### YOUR ASSIGNMENT
Give back, unchanged, the lines from the one containing "処理： 現在存在するユーザアカウントをテーブル形式のテキストで表示します．" to the end of the listing, inclusive of both.

### EXERCISE INPUT
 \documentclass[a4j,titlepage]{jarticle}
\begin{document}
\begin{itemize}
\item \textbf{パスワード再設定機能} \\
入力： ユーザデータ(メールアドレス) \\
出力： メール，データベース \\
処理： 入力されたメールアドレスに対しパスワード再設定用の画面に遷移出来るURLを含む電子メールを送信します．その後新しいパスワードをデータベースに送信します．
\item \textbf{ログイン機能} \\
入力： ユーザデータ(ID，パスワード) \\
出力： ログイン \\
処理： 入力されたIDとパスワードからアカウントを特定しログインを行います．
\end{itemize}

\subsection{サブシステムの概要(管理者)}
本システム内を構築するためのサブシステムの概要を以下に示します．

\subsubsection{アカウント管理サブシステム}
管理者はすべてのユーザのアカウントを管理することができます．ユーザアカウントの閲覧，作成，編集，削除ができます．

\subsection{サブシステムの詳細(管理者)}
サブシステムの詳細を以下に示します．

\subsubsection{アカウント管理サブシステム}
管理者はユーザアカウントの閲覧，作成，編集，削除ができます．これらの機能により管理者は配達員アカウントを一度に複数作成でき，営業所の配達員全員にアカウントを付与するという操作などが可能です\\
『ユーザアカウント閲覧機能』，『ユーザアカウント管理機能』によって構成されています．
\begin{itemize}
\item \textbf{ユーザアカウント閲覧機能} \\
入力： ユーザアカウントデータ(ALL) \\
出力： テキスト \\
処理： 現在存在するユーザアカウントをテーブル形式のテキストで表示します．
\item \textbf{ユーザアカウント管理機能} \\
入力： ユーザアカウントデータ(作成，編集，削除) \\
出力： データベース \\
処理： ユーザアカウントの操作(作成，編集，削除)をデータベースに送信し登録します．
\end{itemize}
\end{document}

### ANSWER TO THE PROBLEM
処理： 現在存在するユーザアカウントをテーブル形式のテキストで表示します．
\item \textbf{ユーザアカウント管理機能} \\
入力： ユーザアカウントデータ(作成，編集，削除) \\
出力： データベース \\
処理： ユーザアカウントの操作(作成，編集，削除)をデータベースに送信し登録します．
\end{itemize}
\end{document}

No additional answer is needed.